§ **The task**
The response must contain each line of the material that holds "right".

*** Listed entries ***

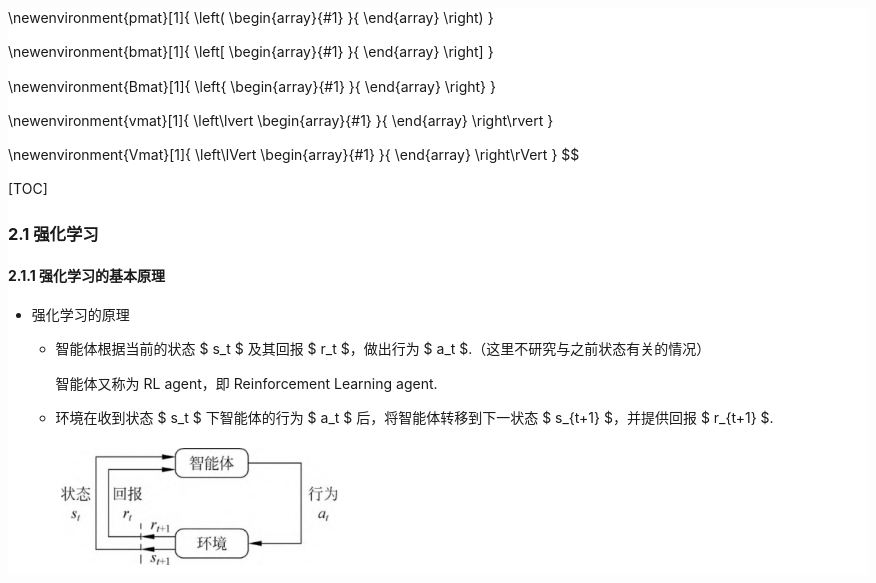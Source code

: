 \newenvironment{pmat}[1]{
	\left( \begin{array}{#1}
}{
	\end{array} \right)
}

\newenvironment{bmat}[1]{
	\left[ \begin{array}{#1}
}{
	\end{array} \right]
}

\newenvironment{Bmat}[1]{
	\left\{ \begin{array}{#1}
}{
	\end{array} \right\}
}

\newenvironment{vmat}[1]{
	\left\lvert \begin{array}{#1}
}{
	\end{array} \right\rvert
}

\newenvironment{Vmat}[1]{
	\left\lVert \begin{array}{#1}
}{
	\end{array} \right\rVert
}
$$

[TOC]

### 2.1  强化学习

#### 2.1.1  强化学习的基本原理

- 强化学习的原理

  - 智能体根据当前的状态 $ s_t $ 及其回报 $ r_t $，做出行为 $ a_t $.（这里不研究与之前状态有关的情况）

    智能体又称为 RL agent，即 Reinforcement Learning agent.

  - 环境在收到状态 $ s_t $ 下智能体的行为 $ a_t $ 后，将智能体转移到下一状态 $ s_{t+1} $，并提供回报 $ r_{t+1} $.

    <img src="image/2.1.2 强化学习原理.png" alt="image-20230503152704678" style="zoom:75%;" />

*** End of Listed entries ***

§ **Task result**
	\end{array} \right)
	\end{array} \right]
	\end{array} \right\}
	\end{array} \right\rvert
	\end{array} \right\rVert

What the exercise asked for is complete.